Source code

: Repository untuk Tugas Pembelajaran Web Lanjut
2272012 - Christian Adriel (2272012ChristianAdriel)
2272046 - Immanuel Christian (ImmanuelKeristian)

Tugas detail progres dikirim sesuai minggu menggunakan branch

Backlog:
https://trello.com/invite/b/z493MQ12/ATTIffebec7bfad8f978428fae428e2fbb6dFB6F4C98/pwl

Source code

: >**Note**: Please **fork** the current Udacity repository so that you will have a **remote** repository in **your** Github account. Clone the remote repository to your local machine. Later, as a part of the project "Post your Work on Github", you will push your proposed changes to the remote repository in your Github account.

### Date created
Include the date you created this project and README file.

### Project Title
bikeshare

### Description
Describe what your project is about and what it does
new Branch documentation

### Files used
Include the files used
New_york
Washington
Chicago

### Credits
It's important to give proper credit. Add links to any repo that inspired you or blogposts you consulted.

- - - -

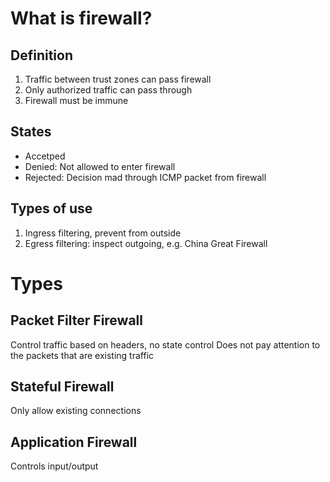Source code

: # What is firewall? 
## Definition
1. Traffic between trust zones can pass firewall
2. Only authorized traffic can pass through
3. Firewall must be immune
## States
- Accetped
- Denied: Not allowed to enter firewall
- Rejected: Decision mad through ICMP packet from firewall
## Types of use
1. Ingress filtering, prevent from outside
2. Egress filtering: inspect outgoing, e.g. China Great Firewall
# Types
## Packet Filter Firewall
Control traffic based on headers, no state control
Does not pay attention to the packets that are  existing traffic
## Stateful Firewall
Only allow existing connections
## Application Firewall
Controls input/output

- - - -

» **THE PROBLEM**
Reproduce verbatim only the segment of the listing bounded by the line containing "### Date created" and the line containing "It's important to", with both boundary lines included.

» **SOLUTION TO THIS TASK**
### Date created
Include the date you created this project and README file.

### Project Title
bikeshare

### Description
Describe what your project is about and what it does
new Branch documentation

### Files used
Include the files used
New_york
Washington
Chicago

### Credits
It's important to give proper credit. Add links to any repo that inspired you or blogposts you consulted.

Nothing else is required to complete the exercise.